I have no stake in whether any Bush White House heavy goes to jail in the Plamegate scandal; incarceration is not required for the public to recognize a failed presidency. But I do care about what happens to Bob Woodward in this stew, because he became the success model for modern journalism. And to my mind, he has, over the years, drifted away from the principles he and Carl Bernstein represented when they broke the Watergate scandal three decades ago and exposed another dark presidency, which then imploded.

Then, Woodward was a striving beginner newspaperman. Now, still hardworking, he's a millionaire courtier of the Washington power elite. He has used those Watergate-baptism skills to gain access to the White House and get its big players to talk, mostly anonymously, thereby producing a series of successful insider books about government decision making. Most of the books come across as meticulously reported, but the problem is, the reader cannot tell what Woodward may be leaving out—to protect his sources and not lose his rare and coveted access. (Woodward takes strong exception to my criticisms, saying, "Your facts are wrong." See the story on the opposite page for more from that conversation.)

He has a special arrangement with his newspaper, The Washington Post, where he carries the title of assistant managing editor, though he neither manages nor edits. The arrangement is known in the newsroom and acknowledged publicly by the paper. As follows: He writes an occasional story for the paper as he goes about reporting for his books and also occasionally passes tips to investigative reporters on the staff. In his book research, he grants confidentiality to his anonymous sources—they are not named or identified in any way in the books. He also promises all his interviewees that he will make no immediate use of what they tell him and will publish it only much later, in the book, which means perhaps too late for the electorate or Congress to act upon it before the White House makes and carries out crucial decisions—such as sending troops into combat.

Here, from page 423 of Plan of Attack, is an example of Woodward's agreement not to publish right away. It comes after a long interview with Bush in his office in the White House residence on December 10, 2003:

The president said he wanted to make sure that his acknowledgment that no weapons of mass destruction had been found so far would not be published in The Washington Post until the book was released. "In other words, I'm not going to read a headline, 'Bush Says No Weapons.' " I promised he would not . . .

To me, giving such assurances is the opposite of what journalists are taught and trained to do. The creed says you publish when the story has been properly confirmed, so that the public can make informed decisions.

What has brought all this to our attention now is that for more than two years, Woodward never told his editors that in 2003, while working on his last book, Plan of Attack, he became part of the Plamegate story that is now rocking the White House. He was one of the reporters, maybe the first, to whom senior officials leaked the classified identity of CIA operative Valerie Plame.
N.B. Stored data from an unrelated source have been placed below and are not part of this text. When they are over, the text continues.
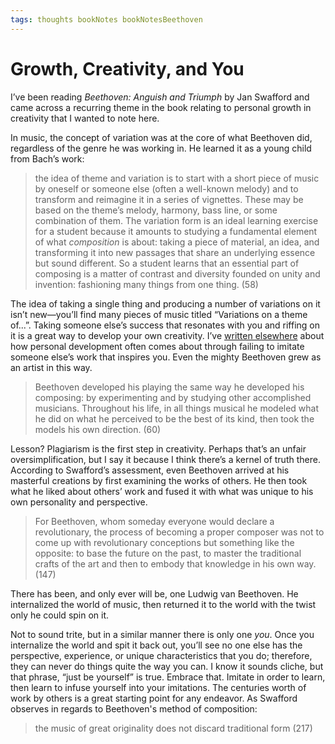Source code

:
 ```yaml
---
tags: thoughts bookNotes bookNotesBeethoven
---
```


# Growth, Creativity, and You

I’ve been reading _Beethoven: Anguish and Triumph_ by Jan Swafford and came across a recurring theme in the book relating to personal growth in creativity that I wanted to note here.

In music, the concept of variation was at the core of what Beethoven did, regardless of the genre he was working in. He learned it as a young child from Bach’s work: 

> the idea of theme and variation is to start with a short piece of music by oneself or someone else (often a well-known melody) and to transform and reimagine it in a series of vignettes. These may be based on the theme’s melody, harmony, bass line, or some combination of them. The variation form is an ideal learning exercise for a student because it amounts to studying a fundamental element of what *composition* is about: taking a piece of material, an idea, and transforming it into new passages that share an underlying essence but sound different. So a student learns that an essential part of composing is a matter of contrast and diversity founded on unity and invention: fashioning many things from one thing. (58)

The idea of taking a single thing and producing a number of variations on it isn’t new—you’ll find many pieces of music titled “Variations on a theme of...”. Taking someone else’s success that resonates with you and riffing on it is a great way to develop your own creativity. I’ve [written elsewhere](https://blog.jim-nielsen.com/2013/evolution-of-creativity/) about how personal development often comes about through failing to imitate someone else’s work that inspires you. Even the mighty Beethoven grew as an artist in this way.

> Beethoven developed his playing the same way he developed his composing: by experimenting and by studying other accomplished musicians. Throughout his life, in all things musical he modeled what he did on what he perceived to be the best of its kind, then took the models his own direction. (60)

Lesson? Plagiarism is the first step in creativity. Perhaps that’s an unfair oversimplification, but I say it because I think there’s a kernel of truth there. According to Swafford’s assessment, even Beethoven arrived at his masterful creations by first examining the works of others. He then took what he liked about others’ work and fused it with what was unique to his own personality and perspective. 

> For Beethoven, whom someday everyone would declare a revolutionary, the process of becoming a proper composer was not to come up with revolutionary conceptions but something like the opposite: to base the future on the past, to master the traditional crafts of the art and then to embody that knowledge in his own way. (147)

There has been, and only ever will be, one Ludwig van Beethoven. He internalized the world of music, then returned it to the world with the twist only he could spin on it. 

Not to sound trite, but in a similar manner there is only one *you*. Once you internalize the world and spit it back out, you’ll see no one else has the perspective, experience, or unique characteristics that you do; therefore, they can never do things quite the way you can. I know it sounds cliche, but that phrase, “just be yourself” is true. Embrace that. Imitate in order to learn, then learn to infuse yourself into your imitations. The centuries worth of work by others is a great starting point for any endeavor. As Swafford observes in regards to Beethoven's method of composition:

> the music of great originality does not discard traditional form (217)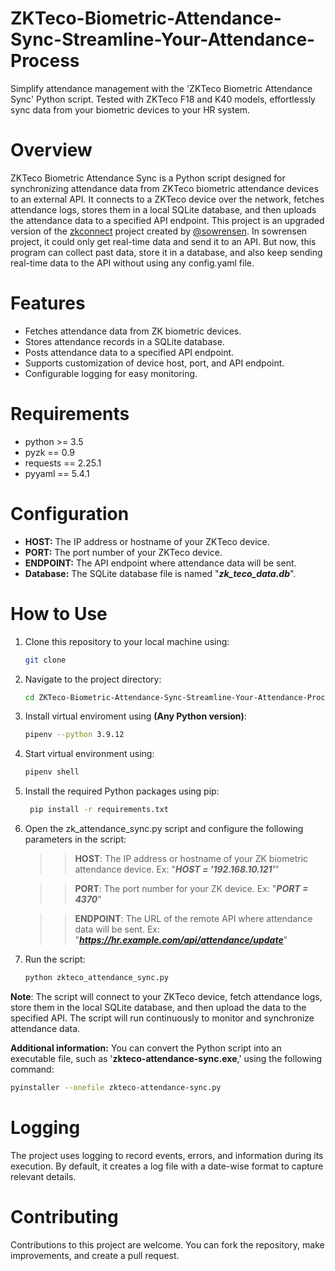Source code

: # ZKTeco-Biometric-Attendance-Sync-Streamline-Your-Attendance-Process
Simplify attendance management with the 'ZKTeco Biometric Attendance Sync' Python script. Tested with ZKTeco F18 and K40 models, effortlessly sync data from your biometric devices to your HR system.

# Overview
ZKTeco Biometric Attendance Sync is a Python script designed for synchronizing attendance data from ZKTeco biometric attendance devices to an external API. It connects to a ZKTeco device over the network, fetches attendance logs, stores them in a local SQLite database, and then uploads the attendance data to a specified API endpoint. This project is an upgraded version of the [zkconnect](https://github.com/sowrensen/zkconnect) project created by [@sowrensen](https://github.com/sowrensen). In sowrensen project, it could only get real-time data and send it to an API. But now, this program can collect past data, store it in a database, and also keep sending real-time data to the API without using any config.yaml file.

# Features
  * Fetches attendance data from ZK biometric devices.
  * Stores attendance records in a SQLite database.
  * Posts attendance data to a specified API endpoint.
  * Supports customization of device host, port, and API endpoint.
  * Configurable logging for easy monitoring.
    
# Requirements
 * python >= 3.5
 * pyzk == 0.9
 * requests == 2.25.1
 * pyyaml == 5.4.1

# Configuration
 * **HOST:** The IP address or hostname of your ZKTeco device.
 * **PORT:** The port number of your ZKTeco device.
 * **ENDPOINT:** The API endpoint where attendance data will be sent.
 * **Database:** The SQLite database file is named "**_zk_teco_data.db_**".

# How to Use
  1. Clone this repository to your local machine using:
     ```bash
     git clone
     ```
  2. Navigate to the project directory:
     ```bash
     cd ZKTeco-Biometric-Attendance-Sync-Streamline-Your-Attendance-Process
     ```
  3. Install virtual enviroment using **(Any Python version)**:
     ```bash
     pipenv --python 3.9.12
     ```
  4. Start virtual environment using:
     ```bash
     pipenv shell
     ```
  5. Install the required Python packages using pip:
     ```bash
      pip install -r requirements.txt
     ```
  6. Open the zk_attendance_sync.py script and configure the following parameters in the script:
     >> **HOST**: The IP address or hostname of your ZK biometric attendance device. Ex: "**_HOST = '192.168.10.121'_**"
     
     >> **PORT**: The port number for your ZK device. Ex: "**_PORT = 4370_**"
     
     >> **ENDPOINT**: The URL of the remote API where attendance data will be sent. Ex: "**_https://hr.example.com/api/attendance/update_**"
  7. Run the script:
      ```bash
      python zkteco_attendance_sync.py
      ```
     
**Note**: The script will connect to your ZKTeco device, fetch attendance logs, store them in the local SQLite database, and then upload the data to the specified API. The script will run continuously to monitor and synchronize attendance data.

**Additional information:** You can convert the Python script into an executable file, such as '**zkteco-attendance-sync.exe**,' using the following command: 
```bash
pyinstaller --onefile zkteco-attendance-sync.py
```

# Logging
The project uses logging to record events, errors, and information during its execution. By default, it creates a log file with a date-wise format to capture relevant details.

# Contributing
Contributions to this project are welcome. You can fork the repository, make improvements, and create a pull request.
  
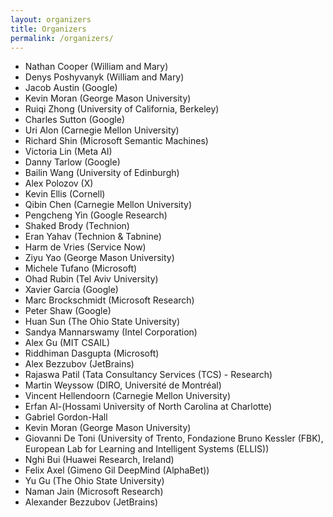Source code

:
 ```yaml
---
layout: organizers
title: Organizers
permalink: /organizers/
---
```


* Nathan	Cooper	(William and Mary)
* Denys	Poshyvanyk	(William and Mary)
* Jacob	Austin	(Google)
* Kevin	Moran	(George Mason University)
* Ruiqi	Zhong	(University of California, Berkeley)
* Charles	Sutton	(Google)
* Uri	Alon	(Carnegie Mellon University)
* Richard	Shin	(Microsoft Semantic Machines)
* Victoria	Lin	(Meta AI)
* Danny	Tarlow	(Google)
* Bailin Wang	(University of Edinburgh)
* Alex	Polozov	(X)
* Kevin	Ellis	(Cornell)
* Qibin	Chen	(Carnegie Mellon University)
* Pengcheng	Yin	(Google Research)
* Shaked	Brody	(Technion)
* Eran	Yahav	(Technion & Tabnine)
* Harm	de Vries	(Service Now)
* Ziyu	Yao	(George Mason University)
* Michele	Tufano	(Microsoft)
* Ohad	Rubin	(Tel Aviv University)
* Xavier	Garcia	(Google)
* Marc	Brockschmidt	(Microsoft Research)
* Peter	Shaw	(Google)
* Huan	Sun	(The Ohio State University)
* Sandya	Mannarswamy	(Intel Corporation)
* Alex	Gu	(MIT CSAIL)
* Riddhiman	Dasgupta	(Microsoft)
* Alex	Bezzubov	(JetBrains)
* Rajaswa	Patil	(Tata Consultancy Services (TCS) - Research)
* Martin	Weyssow	(DIRO, Université de Montréal)
* Vincent	Hellendoorn	(Carnegie Mellon University)
* Erfan	Al-(Hossami	University of North Carolina at Charlotte)
* Gabriel	Gordon-Hall
* Kevin	Moran	(George Mason University)
* Giovanni	De Toni	(University of Trento, Fondazione Bruno Kessler (FBK), European Lab for Learning and Intelligent Systems (ELLIS))
* Nghi	Bui	(Huawei Research, Ireland)
* Felix Axel	(Gimeno Gil	DeepMind (AlphaBet))
* Yu	Gu	(The Ohio State University)
* Naman	Jain	(Microsoft Research)
* Alexander Bezzubov (JetBrains)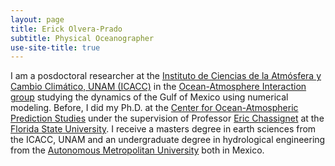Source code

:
 ```yaml
---
layout: page
title: Erick Olvera-Prado
subtitle: Physical Oceanographer
use-site-title: true
---
```


I am a posdoctoral researcher at the [Instituto de Ciencias de la Atmósfera y Cambio Climático, UNAM (ICACC)](https://www.atmosfera.unam.mx/) in the [Ocean-Atmosphere Interaction group](http://grupo-ioa.atmosfera.unam.mx/) studying the dynamics of the Gulf of Mexico using numerical modeling. Before, I did my Ph.D. at the [Center for Ocean-Atmospheric Prediction Studies](https://www.coaps.fsu.edu/) under the supervision of Professor [Eric Chassignet](https://www.coaps.fsu.edu/eric-chassignet) at the [Florida State University](https://www.fsu.edu/). I receive a masters degree in earth sciences from the ICACC, UNAM and an undergraduate degree in hydrological engineering from the [Autonomous Metropolitan University](http://www.iztapalapa.uam.mx/) both in Mexico.


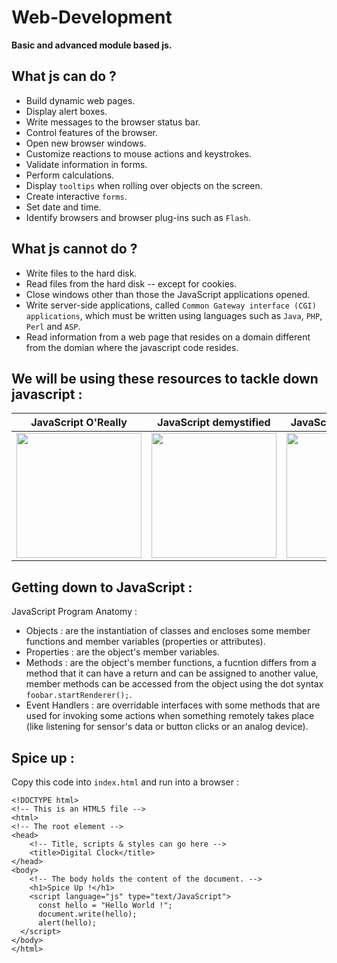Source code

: # Web-Development
**Basic and advanced module based js.**

## What js can do ? 
- Build dynamic web pages.
- Display alert boxes.
- Write messages to the browser status bar.
- Control features of the browser.
- Open new browser windows.
- Customize reactions to mouse actions and keystrokes.
- Validate information in forms.
- Perform calculations.
- Display `tooltips` when rolling over objects on the screen.
- Create interactive `forms`.
- Set date and time.
- Identify browsers and browser plug-ins such as `Flash`.

## What js cannot do ? 
- Write files to the hard disk.
- Read files from the hard disk -- except for cookies.
- Close windows other than those the JavaScript applications opened.
- Write server-side applications, called `Common Gateway interface (CGI) applications`,
which must be written using languages such as `Java`, `PHP`, `Perl` and `ASP`.
- Read information from a web page that resides on a domain different from the domian where the javascript code resides.

## We will be using these resources to tackle down javascript : 
| JavaScript O'Really | JavaScript demystified | JavaScript Mozilla docs |
|-------|------|-------|
| <a href="https://book4you.org/book/5533416/34944c"><img src="https://user-images.githubusercontent.com/60224159/162418457-0ff8f39c-8c13-4040-8795-289a47233628.png" width="200"></a> | <a href="https://book4you.org/book/639026/4296e7"><img src="https://user-images.githubusercontent.com/60224159/162418628-894a3c88-1b5c-48eb-aa59-94ac164ea82a.png" width="200"></a> | <a href="https://developer.mozilla.org/en-US/docs/Web/JavaScript"><img src="https://user-images.githubusercontent.com/60224159/162418795-0d4c0f28-edfd-4d14-9aa3-20c07ccd1689.png" width="200"></a> 

## Getting down to JavaScript : 
JavaScript Program Anatomy : 
- Objects : are the instantiation of classes and encloses some member functions and member variables (properties or attributes).
- Properties : are the object's member variables.
- Methods : are the object's member functions, a fucntion differs from a method that it can have a return and can be assigned to another value,
member methods can be accessed from the object using the dot syntax `foobar.startRenderer();`.
- Event Handlers : are overridable interfaces with some methods that are used for invoking some actions when something remotely takes place (like listening for sensor's data or button clicks or an analog device).

## Spice up : 
Copy this code into `index.html` and run into a browser :
```xhtml
<!DOCTYPE html>
<!-- This is an HTML5 file -->
<html>
<!-- The root element -->
<head>
    <!-- Title, scripts & styles can go here -->
    <title>Digital Clock</title>
</head>
<body>
    <!-- The body holds the content of the document. -->
    <h1>Spice Up !</h1>
    <script language="js" type="text/JavaScript">
      const hello = "Hello World !";
      document.write(hello);
      alert(hello);
  </script>
</body>
</html>
```
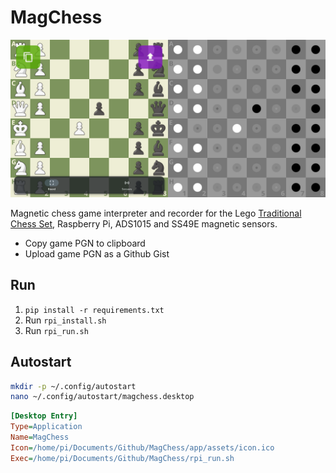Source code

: # MagChess

![](images/preview.png)

Magnetic chess game interpreter and recorder for the Lego [Traditional Chess Set](https://www.lego.com/en-cz/product/traditional-chess-set-40719), Raspberry Pi, ADS1015 and SS49E magnetic sensors.

- Copy game PGN to clipboard
- Upload game PGN as a Github Gist

## Run

1. `pip install -r requirements.txt`
2. Run `rpi_install.sh`
3. Run `rpi_run.sh`

## Autostart

```bash
mkdir -p ~/.config/autostart
nano ~/.config/autostart/magchess.desktop
```

```ini
[Desktop Entry]
Type=Application
Name=MagChess
Icon=/home/pi/Documents/Github/MagChess/app/assets/icon.ico
Exec=/home/pi/Documents/Github/MagChess/rpi_run.sh
```
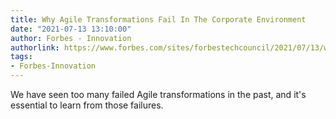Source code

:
 ```yaml
---
title: Why Agile Transformations Fail In The Corporate Environment
date: "2021-07-13 13:10:00"
author: Forbes - Innovation
authorlink: https://www.forbes.com/sites/forbestechcouncil/2021/07/13/why-agile-transformations-fail-in-the-corporate-environment/
tags:
- Forbes-Innovation
---
```

We have seen too many failed Agile transformations in the past, and it's essential to learn from those failures.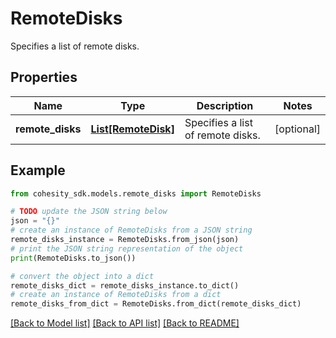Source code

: # RemoteDisks

Specifies a list of remote disks.

## Properties

Name | Type | Description | Notes
------------ | ------------- | ------------- | -------------
**remote_disks** | [**List[RemoteDisk]**](RemoteDisk.md) | Specifies a list of remote disks. | [optional] 

## Example

```python
from cohesity_sdk.models.remote_disks import RemoteDisks

# TODO update the JSON string below
json = "{}"
# create an instance of RemoteDisks from a JSON string
remote_disks_instance = RemoteDisks.from_json(json)
# print the JSON string representation of the object
print(RemoteDisks.to_json())

# convert the object into a dict
remote_disks_dict = remote_disks_instance.to_dict()
# create an instance of RemoteDisks from a dict
remote_disks_from_dict = RemoteDisks.from_dict(remote_disks_dict)
```
[[Back to Model list]](../README.md#documentation-for-models) [[Back to API list]](../README.md#documentation-for-api-endpoints) [[Back to README]](../README.md)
The apparent purpose of this "outing" was to undermine the operative's husband, Joseph Wilson, a former U.S. diplomat who was publicly questioning the scary intelligence data that President Bush used to justify and rouse public support for the preemptive invasion of Iraq in March 2003.

A what-if question is needed here: What if Woodward had told the public—as soon as he found out—all the revealing material about how the White House pulled the nation into war, instead of holding it back for Plan of Attack, which was published in April 2004? It's not unrealistic to think this might have altered the course of events. The book, like several other of Woodward's works, was a major bestseller.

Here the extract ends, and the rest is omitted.